How to complete this task => Within the entries below, find each line containing the word "created" and copy it.

[Task data — start]

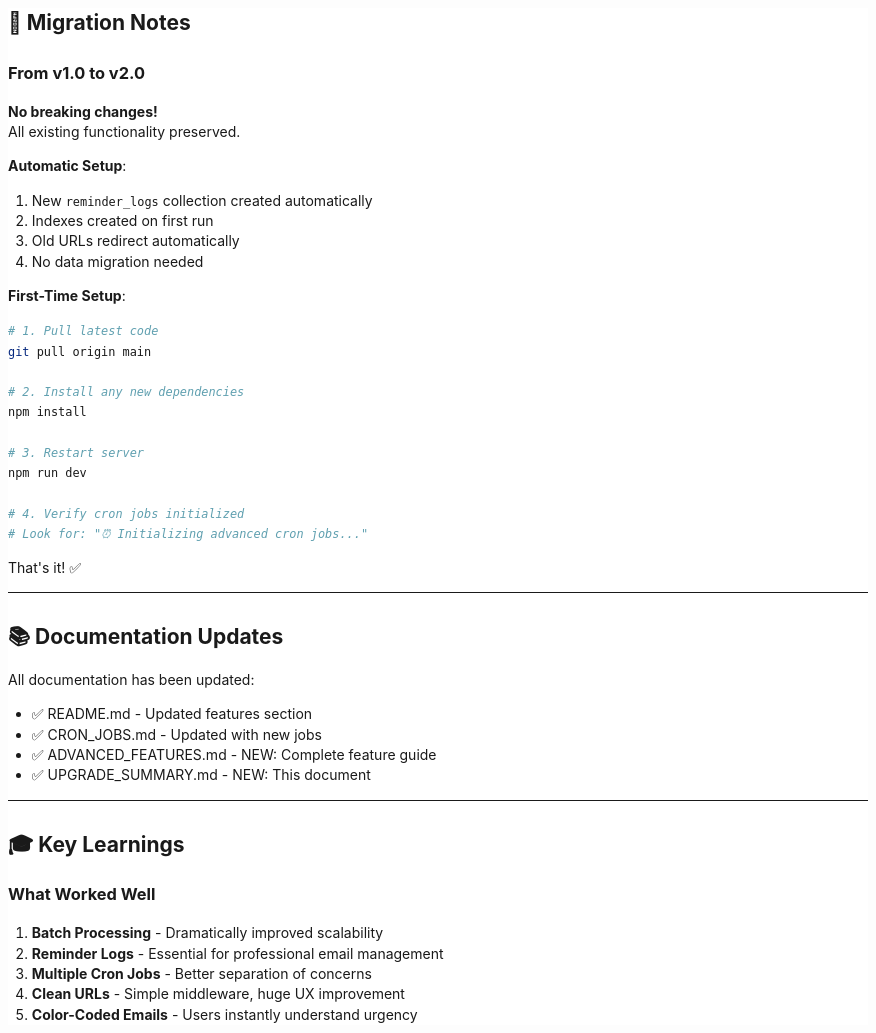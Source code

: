 ## 🔄 Migration Notes

### From v1.0 to v2.0

**No breaking changes!**  
All existing functionality preserved.

**Automatic Setup**:
1. New `reminder_logs` collection created automatically
2. Indexes created on first run
3. Old URLs redirect automatically
4. No data migration needed

**First-Time Setup**:
```bash
# 1. Pull latest code
git pull origin main

# 2. Install any new dependencies
npm install

# 3. Restart server
npm run dev

# 4. Verify cron jobs initialized
# Look for: "⏰ Initializing advanced cron jobs..."
```

That's it! ✅

---

## 📚 Documentation Updates

All documentation has been updated:

- ✅ README.md - Updated features section
- ✅ CRON_JOBS.md - Updated with new jobs
- ✅ ADVANCED_FEATURES.md - NEW: Complete feature guide
- ✅ UPGRADE_SUMMARY.md - NEW: This document

---

## 🎓 Key Learnings

### What Worked Well

1. **Batch Processing** - Dramatically improved scalability
2. **Reminder Logs** - Essential for professional email management
3. **Multiple Cron Jobs** - Better separation of concerns
4. **Clean URLs** - Simple middleware, huge UX improvement
5. **Color-Coded Emails** - Users instantly understand urgency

[Task data — finish]

Answer below =>
1. New `reminder_logs` collection created automatically
2. Indexes created on first run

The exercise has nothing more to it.